Spark also comes with several sample programs in the examples directory. To run one of them, use ./bin/run-example <class> [params]. For example:

./bin/run-example SparkPi

will run the Pi example locally.

You can set the MASTER environment variable when running examples to submit examples to a cluster. This can be a mesos:// or spark:// URL, "yarn-cluster" or "yarn-client" to run on YARN, and "local" to run locally with one thread, or "local[N]" to run locally with N threads. You can also use an abbreviated class name if the class is in the examples package. For instance:

MASTER=spark://host:7077 ./bin/run-example SparkPi

Many of the example programs print usage help if no params are given.

Running Tests

Testing first requires building Spark. Once Spark is built, tests can be run using:

./dev/run-tests

Please see the guidance on how to run all automated tests.

A Note About Hadoop Versions

Spark uses the Hadoop core library to talk to HDFS and other Hadoop-supported storage systems. Because the protocols have changed in different versions of Hadoop, you must build Spark against the same version that your cluster runs.

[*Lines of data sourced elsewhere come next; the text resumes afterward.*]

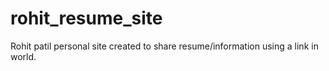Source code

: # rohit_resume_site
Rohit patil personal site created to share resume/information using a link in world.
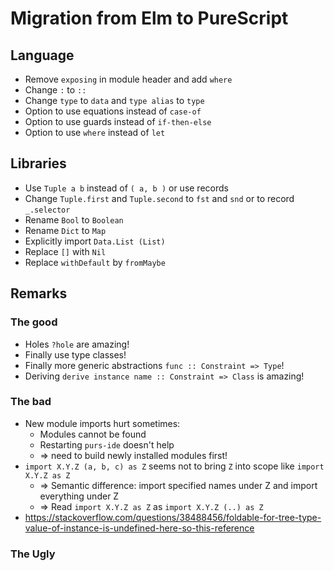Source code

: # Migration from Elm to PureScript


## Language

- Remove `exposing` in module header and add `where`
- Change `:` to `::`
- Change `type` to `data` and `type alias` to `type`
- Option to use equations instead of `case-of`
- Option to use guards instead of `if-then-else`
- Option to use `where` instead of `let`


## Libraries

- Use `Tuple a b` instead of `( a, b )`
  or use records
- Change `Tuple.first` and `Tuple.second` to `fst` and `snd`
  or to record `_.selector`
- Rename `Bool` to `Boolean`
- Rename `Dict` to `Map`
- Explicitly import `Data.List (List)`
- Replace `[]` with `Nil`
- Replace `withDefault` by `fromMaybe`


## Remarks

### The good

- Holes `?hole` are amazing!
- Finally use type classes!
- Finally more generic abstractions `func :: Constraint => Type`!
- Deriving `derive instance name :: Constraint => Class` is amazing!


### The bad

- New module imports hurt sometimes:
  - Modules cannot be found
  - Restarting `purs-ide` doesn't help
  - => need to build newly installed modules first!
- `import X.Y.Z (a, b, c) as Z` seems not to bring `Z` into scope like `import X.Y.Z as Z`
  - => Semantic difference: import specified names under Z and import everything under Z
  - => Read `import X.Y.Z as Z` as `import X.Y.Z (..) as Z`
- https://stackoverflow.com/questions/38488456/foldable-for-tree-type-value-of-instance-is-undefined-here-so-this-reference


### The Ugly
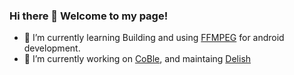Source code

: ### Hi there 👋 Welcome to my page!

- 🌱 I’m currently learning Building and using [FFMPEG](https://ffmpeg.org/) for android development.
- 🔭 I’m currently working on [CoBle](https://github.com/Elbehiry/CoBle), and maintaing [Delish](https://github.com/Elbehiry/Delish)

<!--
**Elbehiry/elbehiry** is a ✨ _special_ ✨ repository because its `README.md` (this file) appears on your GitHub profile.

Here are some ideas to get you started:

- 🔭 I’m currently working on ...
- 🌱 I’m currently learning ...
- 👯 I’m looking to collaborate on ...
- 🤔 I’m looking for help with ...
- 💬 Ask me about ...
- 📫 How to reach me: ...
- 😄 Pronouns: ...
- ⚡ Fun fact: ...
-->
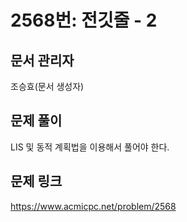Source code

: # 2568번: 전깃줄 - 2

## 문서 관리자

조승효(문서 생성자)

## 문제 풀이

LIS 및 동적 계획법을 이용해서 풀어야 한다.

## 문제 링크

https://www.acmicpc.net/problem/2568
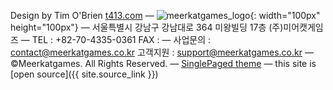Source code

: 

Design by Tim O'Brien [t413.com](http://t413.com/)
&mdash;
![meerkatgames_logo](https://user-images.githubusercontent.com/42053297/43628861-6f4ed582-9736-11e8-9f0f-3949785edd40.png){: width="100px" height="100px"}
&mdash;
서울특별시 강남구 강남대로 364 미왕빌딩 17층 (주)미어캣게임즈
&mdash;
TEL : +82-70-4335-0361
FAX :
&mdash;
사업문의 : <contact@meerkatgames.co.kr>
고객지원 : <support@meerkatgames.co.kr>
&mdash;
©Meerkatgames. All Rights Reserved.
&mdash;
[SinglePaged theme](https://github.com/t413/SinglePaged)
&mdash;
this site is [open source]({{ site.source_link }})

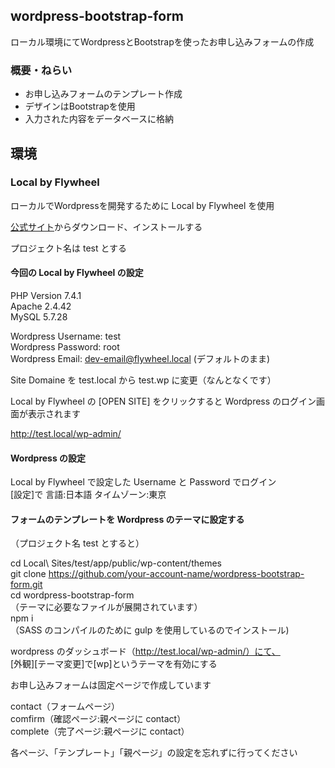 ## wordpress-bootstrap-form
ローカル環境にてWordpressとBootstrapを使ったお申し込みフォームの作成

### 概要・ねらい
* お申し込みフォームのテンプレート作成
* デザインはBootstrapを使用
* 入力された内容をデータベースに格納

## 環境
### Local by Flywheel

ローカルでWordpressを開発するために Local by Flywheel を使用

[公式サイト](https://localwp.com/)からダウンロード、インストールする

プロジェクト名は test とする

#### 今回の Local by Flywheel の設定
PHP Version 7.4.1  
Apache 2.4.42  
MySQL 5.7.28  

Wordpress Username: test  
Wordpress Password: root  
Wordpress Email: dev-email@flywheel.local (デフォルトのまま)

Site Domaine を test.local から test.wp に変更（なんとなくです）

Local by Flywheel の [OPEN SITE] をクリックすると Wordpress のログイン画面が表示されます

http://test.local/wp-admin/

#### Wordpress の設定
Local by Flywheel で設定した Username と Password でログイン  
[設定]で 言語:日本語 タイムゾーン:東京

#### フォームのテンプレートを Wordpress のテーマに設定する

（プロジェクト名 test とすると）

cd Local\ Sites/test/app/public/wp-content/themes  
git clone https://github.com/your-account-name/wordpress-bootstrap-form.git  
cd wordpress-bootstrap-form  
（テーマに必要なファイルが展開されています）  
npm i  
（SASS のコンパイルのために gulp を使用しているのでインストール)  

wordpress のダッシュボード（http://test.local/wp-admin/）にて、  
[外観][テーマ変更]で[wp]というテーマを有効にする

お申し込みフォームは固定ページで作成しています

contact（フォームページ）  
comfirm（確認ページ:親ページに contact）  
complete（完了ページ:親ページに contact）

各ページ、「テンプレート」「親ページ」の設定を忘れずに行ってください

<!-- wp db export test.sql --socket="/Users/kouichi/Library/Application Support/Local/run/ajiFsEYyd/mysql/mysqld.sock" -->

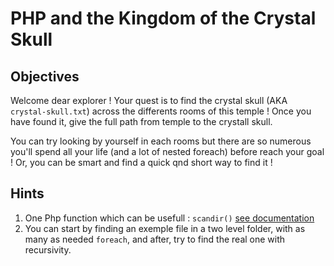 # PHP and the Kingdom of the Crystal Skull


## Objectives

Welcome dear explorer ! Your quest is to find the crystal skull (AKA `crystal-skull.txt`) across the differents rooms of this temple !
Once you have found it, give the full path from temple to the crystall skull.


You can try looking by yourself in each rooms but there are so numerous you'll spend all your life (and a lot of nested foreach) before reach your goal !
Or, you can be smart and find a quick qnd short way to find it ! 

## Hints
1. One Php function which can be usefull : `scandir()` [see documentation](http://php.net/manual/fr/function.scandir.php)
2. You can start by finding an exemple file in a two level folder, with as many as needed `foreach`, and after, try to find the real one with recursivity.
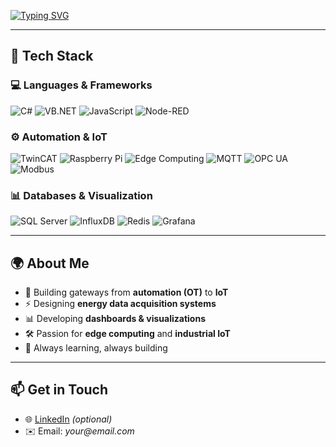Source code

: [![Typing SVG](https://readme-typing-svg.herokuapp.com?size=24&color=F75C7E&center=true&vCenter=true&width=800&lines=👋+Hi%2C+I'm+Andreas;Software+Engineer+with+20%2B+years+experience;Bridging+OT+↔+IoT;Edge+Computing+%7C+Raspberry+Pi+%7C+TwinCAT;SQL+Server+%7C+InfluxDB+%7C+Grafana+%7C+Redis)](https://git.io/typing-svg)

---

## 🚀 Tech Stack

### 💻 Languages & Frameworks
![C#](https://img.shields.io/badge/-C%23-239120?logo=c-sharp&logoColor=white)
![VB.NET](https://img.shields.io/badge/-VB.NET-512BD4?logo=dotnet&logoColor=white)
![JavaScript](https://img.shields.io/badge/-JavaScript-F7DF1E?logo=javascript&logoColor=black)
![Node-RED](https://img.shields.io/badge/-Node--RED-8F0000?logo=nodered&logoColor=white)

### ⚙️ Automation & IoT
![TwinCAT](https://img.shields.io/badge/-TwinCAT-00549F?logo=beckhoff&logoColor=white)
![Raspberry Pi](https://img.shields.io/badge/-Raspberry%20Pi-C51A4A?logo=raspberrypi&logoColor=white)
![Edge Computing](https://img.shields.io/badge/-Edge%20Computing-0061A8?logo=cloudflare&logoColor=white)
![MQTT](https://img.shields.io/badge/-MQTT-660066?logo=eclipsemosquitto&logoColor=white)
![OPC UA](https://img.shields.io/badge/-OPC%20UA-006400?logo=opc-foundation&logoColor=white)
![Modbus](https://img.shields.io/badge/-Modbus-002C5F?logo=modbus&logoColor=white)

### 📊 Databases & Visualization
![SQL Server](https://img.shields.io/badge/-SQL%20Server-CC2927?logo=microsoftsqlserver&logoColor=white)
![InfluxDB](https://img.shields.io/badge/-InfluxDB-22ADF6?logo=influxdb&logoColor=white)
![Redis](https://img.shields.io/badge/-Redis-DC382D?logo=redis&logoColor=white)
![Grafana](https://img.shields.io/badge/-Grafana-F46800?logo=grafana&logoColor=white)

---

## 🌍 About Me

- 🔧 Building gateways from **automation (OT)** to **IoT**  
- ⚡ Designing **energy data acquisition systems**  
- 📊 Developing **dashboards & visualizations**  
- 🛠️ Passion for **edge computing** and **industrial IoT**  
- 🎯 Always learning, always building  

---

## 📫 Get in Touch

- 🌐 [LinkedIn](https://www.linkedin.com/) _(optional)_  
- ✉️ Email: _your@email.com_  
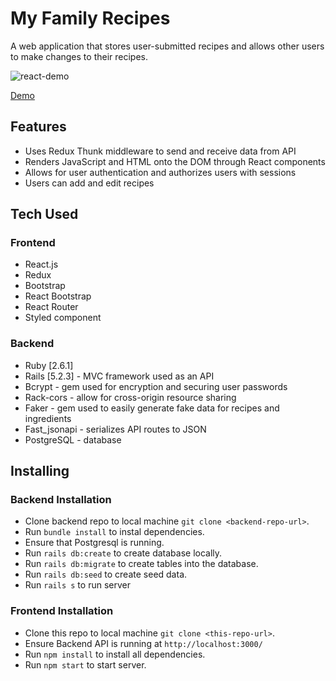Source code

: # My Family Recipes
A web application that stores user-submitted recipes and allows other users to make changes to their recipes.

![react-demo](recipes-client/src/assets/react-project-demo.gif)

[Demo](https://www.loom.com/share/5b4697bea839414bb90065468e92a676)

## Features
* Uses Redux Thunk middleware to send and receive data from API
* Renders JavaScript and HTML onto the DOM through React components
* Allows for user authentication and authorizes users with sessions
* Users can add and edit recipes

## Tech Used
### Frontend
* React.js 
* Redux 
* Bootstrap 
* React Bootstrap
* React Router
* Styled component

### Backend 
* Ruby [2.6.1]
* Rails [5.2.3] - MVC framework used as an API
* Bcrypt - gem used for encryption and securing user passwords
* Rack-cors - allow for cross-origin resource sharing
* Faker - gem used to easily generate fake data for recipes and ingredients
* Fast_jsonapi - serializes API routes to JSON
* PostgreSQL -  database


## Installing

### Backend Installation
* Clone backend repo to local machine `git clone <backend-repo-url>`.
* Run `bundle install` to instal dependencies.
* Ensure that Postgresql is running.
* Run `rails db:create` to create database locally.
* Run `rails db:migrate` to create tables into the database.
* Run `rails db:seed` to create seed data.
* Run `rails s` to run server

### Frontend Installation
* Clone this repo to local machine `git clone <this-repo-url>`.
* Ensure Backend API is running at `http://localhost:3000/`
* Run `npm install` to install all dependencies.
* Run `npm start` to start server.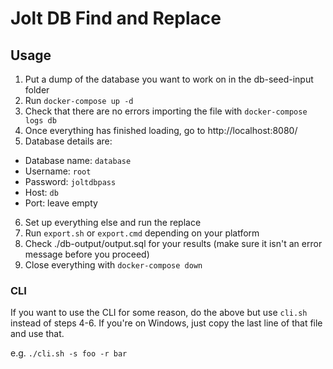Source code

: # Jolt DB Find and Replace

## Usage

1. Put a dump of the database you want to work on in the db-seed-input folder
2. Run `docker-compose up -d`
3. Check that there are no errors importing the file with `docker-compose logs db`
4. Once everything has finished loading, go to http://localhost:8080/
5. Database details are:
  - Database name: `database`
  - Username: `root`
  - Password: `joltdbpass`
  - Host: `db`
  - Port: leave empty
6. Set up everything else and run the replace
7. Run `export.sh` or `export.cmd` depending on your platform
8. Check ./db-output/output.sql for your results (make sure it isn't an error message before you proceed)
9. Close everything with `docker-compose down`

### CLI

If you want to use the CLI for some reason, do the above but use `cli.sh` instead of steps 4-6. If you're on Windows, just copy the last line of that file and use that.

e.g. `./cli.sh -s foo -r bar`
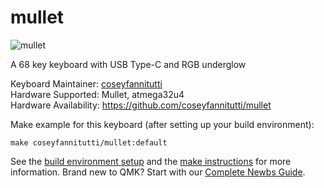 # mullet

![mullet](https://i.imgur.com/EBOMbhH.jpg)

A 68 key keyboard with USB Type-C and RGB underglow

Keyboard Maintainer: [coseyfannitutti](https://github.com/coseyfannitutti)  
Hardware Supported: Mullet, atmega32u4  
Hardware Availability: https://github.com/coseyfannitutti/mullet

Make example for this keyboard (after setting up your build environment):

    make coseyfannitutti/mullet:default

See the [build environment setup](https://docs.qmk.fm/#/getting_started_build_tools) and the [make instructions](https://docs.qmk.fm/#/getting_started_make_guide) for more information. Brand new to QMK? Start with our [Complete Newbs Guide](https://docs.qmk.fm/#/newbs).
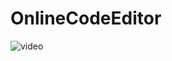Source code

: # OnlineCodeEditor
![video](https://github.com/SanyuktaYadav/OnlineCodeEditor/assets/56250040/083895b7-8c08-430f-9624-8e20eb292996)
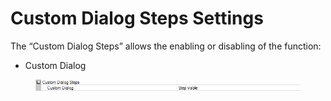 # Custom Dialog Steps Settings

The “Custom Dialog Steps” allows the enabling or disabling of the function:

* Custom Dialog

<figure><img src="../../.gitbook/assets/image (10) (1) (1) (1) (1) (1) (1) (1) (1).png" alt=""><figcaption></figcaption></figure>
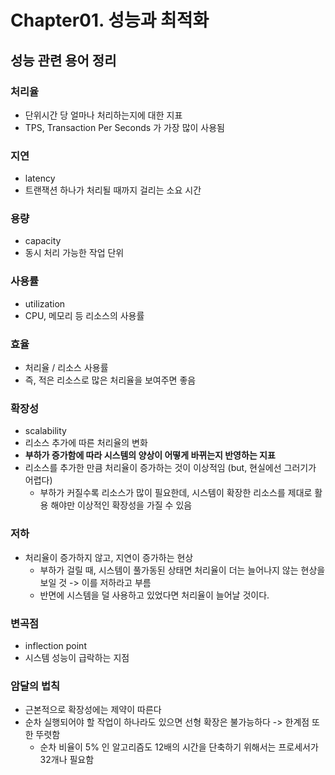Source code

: # Chapter01. 성능과 최적화 
## 성능 관련 용어 정리 
### 처리율
- 단위시간 당 얼마나 처리하는지에 대한 지표 
- TPS, Transaction Per Seconds 가 가장 많이 사용됨 

### 지연
- latency
- 트랜잭션 하나가 처리될 때까지 걸리는 소요 시간 

### 용량
- capacity 
- 동시 처리 가능한 작업 단위 

### 사용률
- utilization
- CPU, 메모리 등 리소스의 사용률

### 효율 
- 처리율 / 리소스 사용률 
- 즉, 적은 리소스로 많은 처리율을 보여주면 좋음 

### 확장성 
- scalability
- 리소스 추가에 따른 처리율의 변화
- **부하가 증가함에 따라 시스템의 양상이 어떻게 바뀌는지 반영하는 지표**
- 리소스를 추가한 만큼 처리율이 증가하는 것이 이상적임 (but, 현실에선 그러기가 어렵다)
  - 부하가 커질수록 리소스가 많이 필요한데, 시스템이 확장한 리소스를 제대로 활용 해야만 이상적인 확장성을 가질 수 있음


### 저하
- 처리율이 증가하지 않고, 지연이 증가하는 현상 
  - 부하가 걸릴 때, 시스템이 풀가동된 상태면 처리율이 더는 늘어나지 않는 현상을 보일 것 -> 이를 저하라고 부름 
  - 반면에 시스템을 덜 사용하고 있었다면 처리율이 늘어날 것이다. 


### 변곡점 
- inflection point
- 시스템 성능이 급락하는 지점 


### 암달의 법칙  
- 근본적으로 확장성에는 제약이 따른다 
- 순차 실행되어야 할 작업이 하나라도 있으면 선형 확장은 불가능하다 -> 한계점 또한 뚜렷함 
  - 순차 비율이 5% 인 알고리즘도 12배의 시간을 단축하기 위해서는 프로세서가 32개나 필요함 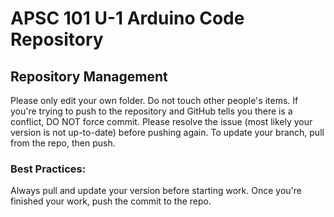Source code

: # APSC 101 U-1 Arduino Code Repository

## Repository Management
Please only edit your own folder. Do not touch other people's items. If you're trying to push to the repository and GitHub tells you there is a conflict, DO NOT force commit. Please resolve the issue (most likely your version is not up-to-date) before pushing again. To update your branch, pull from the repo, then push.
### Best Practices:
Always pull and update your version before starting work. Once you're finished your work, push the commit to the repo.
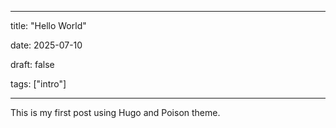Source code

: 
---

title: "Hello World"

date: 2025-07-10

draft: false

tags: ["intro"]

---



This is my first post using Hugo and Poison theme.


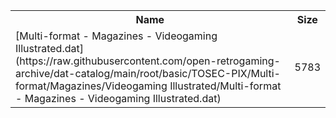 <table>
<tr><th>Name</th><th>Size</th></tr>
<tr><td>[Multi-format - Magazines - Videogaming Illustrated.dat](https://raw.githubusercontent.com/open-retrogaming-archive/dat-catalog/main/root/basic/TOSEC-PIX/Multi-format/Magazines/Videogaming Illustrated/Multi-format - Magazines - Videogaming Illustrated.dat)</td><td>5783</td></tr>
</table>

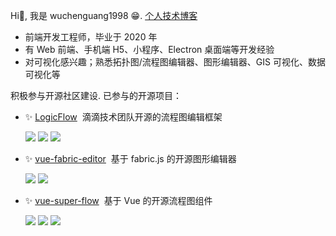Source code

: Hi👋, 我是 wuchenguang1998 😁. [个人技术博客](https://wuchenguang1998.github.io/)

- 前端开发工程师，毕业于 2020 年
- 有 Web 前端、手机端 H5、小程序、Electron 桌面端等开发经验
- 对可视化感兴趣；熟悉拓扑图/流程图编辑器、图形编辑器、GIS 可视化、数据可视化等

积极参与开源社区建设. 已参与的开源项目：

- <div>✨&nbsp;<a href="https://github.com/didi/LogicFlow">LogicFlow</a>&nbsp;&nbsp;滴滴技术团队开源的流程图编辑框架</div>

  ![](https://img.shields.io/github/stars/didi/LogicFlow?style=plastic) ![](https://img.shields.io/github/forks/didi/LogicFlow?style=plastic) ![](https://img.shields.io/npm/dm/@logicflow/core?style=plastic)

- <div>✨&nbsp;<a href="https://github.com/nihaojob/vue-fabric-editor">vue-fabric-editor</a>&nbsp;&nbsp;基于 fabric.js 的开源图形编辑器</div>

  ![](https://img.shields.io/github/stars/nihaojob/vue-fabric-editor?style=plastic) ![](https://img.shields.io/github/forks/nihaojob/vue-fabric-editor?style=plastic)

- <div>✨&nbsp;<a href="https://github.com/caohuatao/vue-super-flow">vue-super-flow</a>&nbsp;&nbsp;基于 Vue 的开源流程图组件</div>

  ![](https://img.shields.io/github/stars/caohuatao/vue-super-flow?style=plastic) ![](https://img.shields.io/github/forks/caohuatao/vue-super-flow?style=plastic) ![](https://img.shields.io/npm/dm/vue-super-flow?style=plastic)
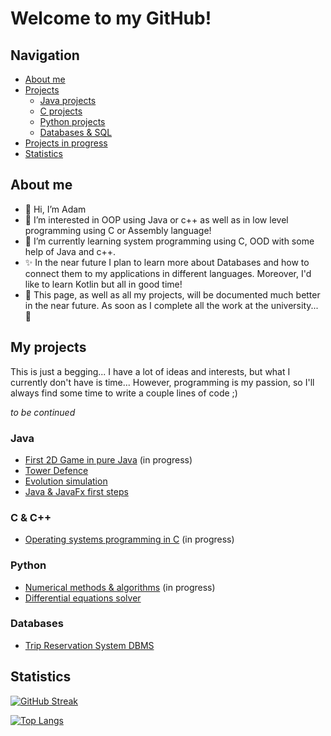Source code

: # Welcome to my GitHub!

## Navigation

- [About me](#about-me)
- [Projects](#my-projects)
  - [Java projects](#java)
  - [C projects](#c--c)
  - [Python projects](#python)
  - [Databases & SQL](#databases)
- [Projects in progress](#projects-in-progress)
- [Statistics](#statistics)

## About me

- 👋 Hi, I’m Adam
- 👀 I’m interested in OOP using Java or c++ as well as in low level programming using C or Assembly language!
- 🌱 I’m currently learning system programming using C, OOD with some help of Java and c++.
- ✨ In the near future I plan to learn more about Databases and how to connect them to my applications in different
  languages. Moreover, I'd like to learn Kotlin but all in good time!
- :speech_balloon: This page, as well as all my projects, will be documented much better in the near future. As soon as I complete all the work at the university... :thinking:

## My projects

This is just a begging... I have a lot of ideas and interests, but what I currently don't have is time... However,
programming is my passion, so I'll always find some time to write a couple lines of code ;)

*to be continued*
### Java
- [First 2D Game in pure Java](https://github.com/Errno-404/Java2DGame) (in progress)
- [Tower Defence](https://github.com/Errno-404/tower-defence)
- [Evolution simulation](https://github.com/Errno-404/evolution-simulation)
- [Java & JavaFx first steps](https://github.com/Errno-404/first-javafx-project)
### C & C++
- [Operating systems programming in C](https://github.com/Errno-404/operating-systems) (in progress)
### Python
- [Numerical methods & algorithms](https://github.com/Errno-404/mownit) (in progress)
- [Differential equations solver](https://github.com/Errno-404/first-javafx-project)
### Databases
- [Trip Reservation System DBMS](https://github.com/Errno-404/oracle_dbms)


## Statistics

[![GitHub Streak](http://github-readme-streak-stats.herokuapp.com?user=Errno-404&theme=blood&border_radius=5)](#statistics)

[![Top Langs](https://github-readme-stats.vercel.app/api/top-langs/?username=Errno-404)](#statistics)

Please refer to the build documentation at "Specifying the Hadoop Version" for detailed guidance on building for a particular distribution of Hadoop, including building for particular Hive and Hive Thriftserver distributions. See also "Third Party Hadoop Distributions" for guidance on building a Spark application that works with a particular distribution.

Configuration

Please refer to the Configuration guide in the online documentation for an overview on how to configure Spark.